Variety reports that Cate Blanchett is set to star as Lady Edwina Mountbatten in Joe Wright’s Indian Summer. The film will follow the critical events during India’s Independence from England. Lord Mountbatten (with Edwina in tow) is sent to oversee the transfer of power to India’s first Prime Minister Jawaharlal Nehru in the summer of 1947. The script will be penned by William Nickolson (Elisabeth the Golden Age, Gulp!) Universal will distribute as filming begins early next year, with a release date that is likely to coincide with the 2010 awards season.
Natalie Portman looks like Hollywood’s hardest working star with seven upcoming productions between now and 2011. Later this year she will be in Don Roos’ comedy Love and Other Impossible Pursuits, Mira Nair’s segment in the star studded anthology New York, I Love You, and Jim Sheridan’s Oscar pony Brothers. For 2010 there is the drama Hesher opposite Joseph Gordon-Levitt with the possibilities of David Gordon Green’s 2nd stab at stoner comedy Your Highness (opposite Zooey Deschanel, James Franco, and Danny McBride) and Darren Aronofsky’s bizarre ballerina film Black Swan (most sources say the film is a go). And in 2011 there is Kenneth Branagh’s Thor in what could be the thankless role of Jane Foster.
Variety reports that Working Title Production Company is in the developing stages of developing a third film for the Bridget Jones series with Renee Zellweger set to return in the title role. Nothing has been announced about the story but speculation says it will be adapted from the 2005 columns that author Helen Fielding wrote for the British newspaper the Independent. They involve Bridget, now in her 40s attempting to have a baby before it’s too late.
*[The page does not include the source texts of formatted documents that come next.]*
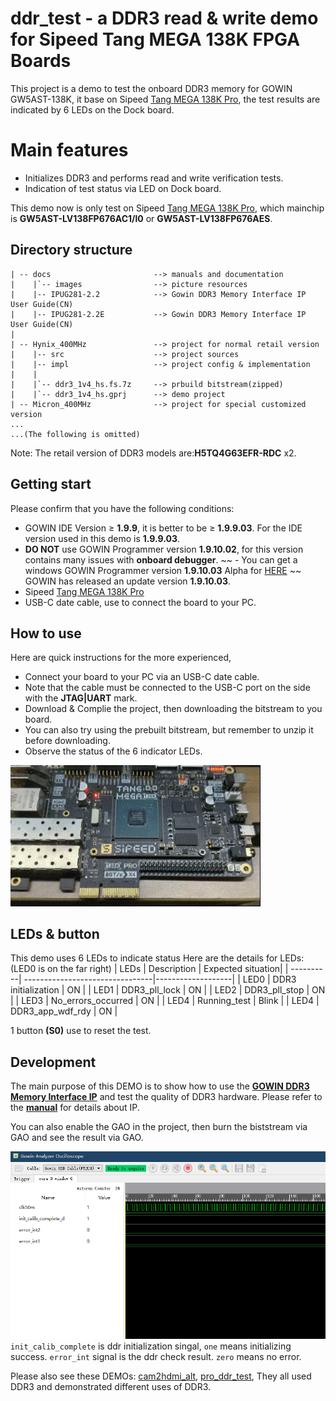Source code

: # ddr_test - a DDR3 read & write demo for Sipeed Tang MEGA 138K FPGA Boards

This project is a demo to test the onboard DDR3 memory for GOWIN GW5AST-138K, it base on Sipeed [Tang MEGA 138K Pro](https://wiki.sipeed.com/hardware/en/tang/tang-mega-138k/mega-138k-pro.html), the test results are indicated by 6 LEDs on the Dock board.

# Main features

- Initializes DDR3 and performs read and write verification tests.
- Indication of test status via LED on Dock board.

This demo now is only test on Sipeed [Tang MEGA 138K Pro](https://wiki.sipeed.com/hardware/en/tang/tang-mega-138k/mega-138k-pro.html), which mainchip is **GW5AST-LV138FP676AC1/l0** or **GW5AST-LV138FP676AES**.   

## Directory structure

```
| -- docs                       --> manuals and documentation   
|    |`-- images                --> picture resources  
|    |-- IPUG281-2.2            --> Gowin DDR3 Memory Interface IP User Guide(CN)
|    |-- IPUG281-2.2E           --> Gowin DDR3 Memory Interface IP User Guide(CN)
|
| -- Hynix_400MHz               --> project for normal retail version
|    |-- src                    --> project sources 
|    |-- impl                   --> project config & implementation 
|    |
|    |`-- ddr3_1v4_hs.fs.7z     --> prbuild bitstream(zipped)                       
|    |`-- ddr3_1v4_hs.gprj      --> demo project
| -- Micron_400MHz              --> project for special customized version
...
...(The following is omitted)

```
Note: The retail version of DDR3 models are:**H5TQ4G63EFR-RDC** x2.

## Getting start
Please confirm that you have the following conditions:
- GOWIN IDE Version ≥ **1.9.9**, it is better to be ≥ **1.9.9.03**. For the IDE version used in this demo is **1.9.9.03**.
- **DO NOT** use GOWIN Programmer version **1.9.10.02**, for this version contains many issues with **onboard debugger**.
~~ - You can get a windows GOWIN Programmer version **1.9.10.03** Alpha for [HERE](https://api.dl.sipeed.com/shareURL/TANG/programmer) ~~ GOWIN has released an update version **1.9.10.03**.
- Sipeed [Tang MEGA 138K Pro](https://wiki.sipeed.com/hardware/en/tang/tang-mega-138k/mega-138k-pro.html)
- USB-C date cable, use to connect the board to your PC.  

## How to use

Here are quick instructions for the more experienced,
- Connect your board to your PC via an USB-C date cable. 
- Note that the cable must be connected to the USB-C port on the side with the **JTAG|UART** mark.
- Download & Complie the project, then downloading the bitstream to you board.
- You can also try using the prebuilt bitstream, but remember to unzip it before downloading.
- Observe the status of the 6 indicator LEDs.

<img src="./docs/images/ddr_test_138K-Pro.webp" width=400>

## LEDs & button

This demo uses 6 LEDs to indicate status 
Here are the details for LEDs:(LED0 is on the far right)
| LEDs      | Description                     | Expected situation|
| ----------| --------------------------------|-------------------|
| LED0      |  DDR3 initialization            | ON                |
| LED1      |  DDR3_pll_lock                  | ON                |
| LED2      |  DDR3_pll_stop                  | ON                |
| LED3      |  No_errors_occurred             | ON                |
| LED4      |  Running_test                   | Blink             |
| LED4      |  DDR3_app_wdf_rdy               | ON                |

1 button **(S0)** use to reset the test.  

## Development

The main purpose of this DEMO is to show how to use the **[GOWIN DDR3 Memory Interface IP](https://www.gowinsemi.com/en/support/ip_detail/14/)** and test the quality of DDR3 hardware. Please refer to the **[manual](./docs/IPUG281-2.2E.pdf)** for details about IP.

You can also enable the GAO in the project, then burn the biststream via GAO and see the result via GAO.

![ddr_test](../.assets/ddr_test.png)
`init_calib_complete` is ddr initialization singal, `one` means initializing success.
`error_int` signal is the ddr check result. `zero` means no error.

Please also see these DEMOs: [cam2hdmi_alt](../cam2hdmi_alt/), [pro_ddr_test](../pro_ddr_test/), They all used DDR3 and demonstrated different uses of DDR3.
No writers or directors have been attached as of yet. This seem like a anxious move for Zellweger who, after her 2004 Oscar win, has had only had one real hit (2005’s Cinderellaman).
Blunt (like Portman) just seems to really be racking up the roles these days. Now she is in talks to star in the Philip k. Dick adaptation The Adjustment Bureau with first time helmer (and Bourne Ultimatum screenwriter) George Nolfi. The story involves a congressman (Damon) and a ballerina (Blunt) who are both in love but for unknown reasons they are kept constantly apart by outside forces. And Damon’s character will embark on a bizarre “Kafkaesque” trail to get to the bottom of this. Adaptations of Philip K. Dick’s work have always been patchy. There’s the good (Minority Report, A Scanner Darkly, Blade Runner), the bad (Total Recall) and the ugly (Paycheck, Next). Let’s keep our fingers crossed with this one.